In the entries below, find the lines that contain the word "установке" and copy them.

Source texts of formatted documents:
□ □ □ □
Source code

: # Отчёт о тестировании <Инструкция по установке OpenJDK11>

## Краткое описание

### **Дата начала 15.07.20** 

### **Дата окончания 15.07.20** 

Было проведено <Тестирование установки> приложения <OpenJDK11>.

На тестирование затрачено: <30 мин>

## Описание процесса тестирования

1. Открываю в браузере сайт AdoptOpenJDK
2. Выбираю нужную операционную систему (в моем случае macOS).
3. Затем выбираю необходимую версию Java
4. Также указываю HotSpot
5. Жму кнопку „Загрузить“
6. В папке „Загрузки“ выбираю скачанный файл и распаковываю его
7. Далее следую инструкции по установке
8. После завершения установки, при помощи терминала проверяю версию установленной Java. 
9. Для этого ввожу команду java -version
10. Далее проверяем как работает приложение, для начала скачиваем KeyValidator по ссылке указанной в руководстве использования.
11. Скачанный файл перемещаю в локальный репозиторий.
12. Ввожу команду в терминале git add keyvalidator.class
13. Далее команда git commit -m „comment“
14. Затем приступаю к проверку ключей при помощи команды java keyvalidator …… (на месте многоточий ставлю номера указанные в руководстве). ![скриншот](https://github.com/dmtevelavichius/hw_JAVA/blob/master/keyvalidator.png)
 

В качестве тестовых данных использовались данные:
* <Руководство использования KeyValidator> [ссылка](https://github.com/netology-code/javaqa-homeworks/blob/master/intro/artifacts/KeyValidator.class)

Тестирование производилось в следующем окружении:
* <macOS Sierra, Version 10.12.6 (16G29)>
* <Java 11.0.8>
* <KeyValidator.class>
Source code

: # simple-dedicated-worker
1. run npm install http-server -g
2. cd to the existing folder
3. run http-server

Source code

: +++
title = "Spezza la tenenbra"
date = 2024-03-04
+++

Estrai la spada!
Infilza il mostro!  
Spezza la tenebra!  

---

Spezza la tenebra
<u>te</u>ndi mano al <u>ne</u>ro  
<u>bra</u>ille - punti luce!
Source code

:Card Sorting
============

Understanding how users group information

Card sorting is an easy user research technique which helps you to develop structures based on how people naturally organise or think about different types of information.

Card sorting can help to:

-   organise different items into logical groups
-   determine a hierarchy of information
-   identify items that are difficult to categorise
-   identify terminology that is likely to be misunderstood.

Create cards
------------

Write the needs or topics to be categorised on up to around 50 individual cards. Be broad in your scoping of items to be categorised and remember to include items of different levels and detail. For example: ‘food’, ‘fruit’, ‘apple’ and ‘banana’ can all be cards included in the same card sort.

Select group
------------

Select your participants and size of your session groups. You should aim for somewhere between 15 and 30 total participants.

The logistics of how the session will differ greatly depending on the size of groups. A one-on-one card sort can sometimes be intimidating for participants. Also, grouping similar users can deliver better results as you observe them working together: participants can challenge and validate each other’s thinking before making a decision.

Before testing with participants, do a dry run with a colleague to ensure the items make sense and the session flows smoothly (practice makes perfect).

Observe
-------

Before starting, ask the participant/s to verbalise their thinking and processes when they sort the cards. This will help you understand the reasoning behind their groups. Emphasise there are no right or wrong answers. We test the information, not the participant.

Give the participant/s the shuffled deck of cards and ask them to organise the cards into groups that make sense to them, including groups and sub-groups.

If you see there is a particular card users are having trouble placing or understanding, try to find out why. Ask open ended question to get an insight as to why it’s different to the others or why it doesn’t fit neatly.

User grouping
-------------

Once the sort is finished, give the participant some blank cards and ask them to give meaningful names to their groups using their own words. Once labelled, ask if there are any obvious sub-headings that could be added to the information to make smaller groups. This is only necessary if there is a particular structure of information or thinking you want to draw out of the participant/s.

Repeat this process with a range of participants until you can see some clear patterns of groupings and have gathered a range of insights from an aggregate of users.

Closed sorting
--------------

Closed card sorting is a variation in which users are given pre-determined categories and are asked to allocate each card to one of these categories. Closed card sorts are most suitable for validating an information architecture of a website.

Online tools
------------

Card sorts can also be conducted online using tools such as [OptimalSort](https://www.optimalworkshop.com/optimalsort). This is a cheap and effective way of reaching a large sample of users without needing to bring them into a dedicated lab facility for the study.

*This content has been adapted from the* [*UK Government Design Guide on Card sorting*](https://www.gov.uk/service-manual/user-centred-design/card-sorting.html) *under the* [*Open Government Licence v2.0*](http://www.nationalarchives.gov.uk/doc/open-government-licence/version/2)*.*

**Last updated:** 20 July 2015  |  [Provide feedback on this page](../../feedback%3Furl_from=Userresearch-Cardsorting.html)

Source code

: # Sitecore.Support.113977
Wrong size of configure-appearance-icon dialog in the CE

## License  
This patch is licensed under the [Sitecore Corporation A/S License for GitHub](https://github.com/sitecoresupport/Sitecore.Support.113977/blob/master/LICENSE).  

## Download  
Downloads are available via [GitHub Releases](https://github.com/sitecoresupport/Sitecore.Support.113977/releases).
□ □ □ □
(Solution):
: # Отчёт о тестировании <Инструкция по установке OpenJDK11>
7. Далее следую инструкции по установке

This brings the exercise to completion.